▶ **Work required**:
The whole listing, from first line to last: copy it exactly.

▶ **Available data**:
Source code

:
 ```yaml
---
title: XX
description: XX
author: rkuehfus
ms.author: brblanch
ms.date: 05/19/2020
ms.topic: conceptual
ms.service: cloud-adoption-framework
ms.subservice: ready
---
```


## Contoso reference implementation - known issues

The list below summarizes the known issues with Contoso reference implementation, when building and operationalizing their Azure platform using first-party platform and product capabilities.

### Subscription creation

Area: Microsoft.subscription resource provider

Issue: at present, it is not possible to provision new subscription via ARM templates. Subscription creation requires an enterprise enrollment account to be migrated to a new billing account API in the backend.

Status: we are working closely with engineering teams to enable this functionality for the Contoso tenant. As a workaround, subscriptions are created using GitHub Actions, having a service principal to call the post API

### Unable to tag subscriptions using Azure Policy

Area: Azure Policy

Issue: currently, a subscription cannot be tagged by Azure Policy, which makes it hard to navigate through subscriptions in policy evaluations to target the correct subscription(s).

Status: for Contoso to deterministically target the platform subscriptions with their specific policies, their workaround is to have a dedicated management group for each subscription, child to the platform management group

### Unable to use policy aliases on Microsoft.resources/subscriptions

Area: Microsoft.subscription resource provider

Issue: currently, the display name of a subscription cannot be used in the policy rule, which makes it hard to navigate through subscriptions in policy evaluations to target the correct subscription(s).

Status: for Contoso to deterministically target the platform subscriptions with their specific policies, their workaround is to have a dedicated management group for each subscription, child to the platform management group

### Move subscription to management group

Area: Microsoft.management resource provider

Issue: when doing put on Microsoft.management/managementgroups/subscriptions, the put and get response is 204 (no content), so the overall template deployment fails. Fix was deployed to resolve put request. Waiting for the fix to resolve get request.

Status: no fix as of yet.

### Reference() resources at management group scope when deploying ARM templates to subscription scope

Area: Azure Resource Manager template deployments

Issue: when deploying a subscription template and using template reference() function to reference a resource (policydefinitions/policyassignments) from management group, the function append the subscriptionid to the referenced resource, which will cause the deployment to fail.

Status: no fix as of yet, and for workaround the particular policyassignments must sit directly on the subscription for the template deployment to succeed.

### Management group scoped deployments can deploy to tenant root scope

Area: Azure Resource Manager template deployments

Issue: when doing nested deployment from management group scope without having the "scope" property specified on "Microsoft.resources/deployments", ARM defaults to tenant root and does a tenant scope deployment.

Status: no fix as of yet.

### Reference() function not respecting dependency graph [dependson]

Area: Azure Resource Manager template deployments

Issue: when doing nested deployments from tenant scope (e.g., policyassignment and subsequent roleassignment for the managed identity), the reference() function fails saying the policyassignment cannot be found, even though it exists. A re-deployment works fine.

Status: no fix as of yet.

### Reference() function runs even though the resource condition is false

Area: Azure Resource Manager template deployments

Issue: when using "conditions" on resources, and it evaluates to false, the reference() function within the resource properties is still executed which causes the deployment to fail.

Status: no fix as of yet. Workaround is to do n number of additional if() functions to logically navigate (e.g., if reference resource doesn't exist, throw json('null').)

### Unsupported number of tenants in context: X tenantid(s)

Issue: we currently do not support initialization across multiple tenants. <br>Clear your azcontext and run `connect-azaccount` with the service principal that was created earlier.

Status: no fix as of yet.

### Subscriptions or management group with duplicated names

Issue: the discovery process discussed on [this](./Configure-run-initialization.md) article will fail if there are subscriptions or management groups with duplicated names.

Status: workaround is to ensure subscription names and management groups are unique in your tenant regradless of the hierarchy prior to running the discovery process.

▶ **Reply**:
Source code

:
 ```yaml
---
title: XX
description: XX
author: rkuehfus
ms.author: brblanch
ms.date: 05/19/2020
ms.topic: conceptual
ms.service: cloud-adoption-framework
ms.subservice: ready
---
```


## Contoso reference implementation - known issues

The list below summarizes the known issues with Contoso reference implementation, when building and operationalizing their Azure platform using first-party platform and product capabilities.

### Subscription creation

Area: Microsoft.subscription resource provider

Issue: at present, it is not possible to provision new subscription via ARM templates. Subscription creation requires an enterprise enrollment account to be migrated to a new billing account API in the backend.

Status: we are working closely with engineering teams to enable this functionality for the Contoso tenant. As a workaround, subscriptions are created using GitHub Actions, having a service principal to call the post API

### Unable to tag subscriptions using Azure Policy

Area: Azure Policy

Issue: currently, a subscription cannot be tagged by Azure Policy, which makes it hard to navigate through subscriptions in policy evaluations to target the correct subscription(s).

Status: for Contoso to deterministically target the platform subscriptions with their specific policies, their workaround is to have a dedicated management group for each subscription, child to the platform management group

### Unable to use policy aliases on Microsoft.resources/subscriptions

Area: Microsoft.subscription resource provider

Issue: currently, the display name of a subscription cannot be used in the policy rule, which makes it hard to navigate through subscriptions in policy evaluations to target the correct subscription(s).

Status: for Contoso to deterministically target the platform subscriptions with their specific policies, their workaround is to have a dedicated management group for each subscription, child to the platform management group

### Move subscription to management group

Area: Microsoft.management resource provider

Issue: when doing put on Microsoft.management/managementgroups/subscriptions, the put and get response is 204 (no content), so the overall template deployment fails. Fix was deployed to resolve put request. Waiting for the fix to resolve get request.

Status: no fix as of yet.

### Reference() resources at management group scope when deploying ARM templates to subscription scope

Area: Azure Resource Manager template deployments

Issue: when deploying a subscription template and using template reference() function to reference a resource (policydefinitions/policyassignments) from management group, the function append the subscriptionid to the referenced resource, which will cause the deployment to fail.

Status: no fix as of yet, and for workaround the particular policyassignments must sit directly on the subscription for the template deployment to succeed.

### Management group scoped deployments can deploy to tenant root scope

Area: Azure Resource Manager template deployments

Issue: when doing nested deployment from management group scope without having the "scope" property specified on "Microsoft.resources/deployments", ARM defaults to tenant root and does a tenant scope deployment.

Status: no fix as of yet.

### Reference() function not respecting dependency graph [dependson]

Area: Azure Resource Manager template deployments

Issue: when doing nested deployments from tenant scope (e.g., policyassignment and subsequent roleassignment for the managed identity), the reference() function fails saying the policyassignment cannot be found, even though it exists. A re-deployment works fine.

Status: no fix as of yet.

### Reference() function runs even though the resource condition is false

Area: Azure Resource Manager template deployments

Issue: when using "conditions" on resources, and it evaluates to false, the reference() function within the resource properties is still executed which causes the deployment to fail.

Status: no fix as of yet. Workaround is to do n number of additional if() functions to logically navigate (e.g., if reference resource doesn't exist, throw json('null').)

### Unsupported number of tenants in context: X tenantid(s)

Issue: we currently do not support initialization across multiple tenants. <br>Clear your azcontext and run `connect-azaccount` with the service principal that was created earlier.

Status: no fix as of yet.

### Subscriptions or management group with duplicated names

Issue: the discovery process discussed on [this](./Configure-run-initialization.md) article will fail if there are subscriptions or management groups with duplicated names.

Status: workaround is to ensure subscription names and management groups are unique in your tenant regradless of the hierarchy prior to running the discovery process.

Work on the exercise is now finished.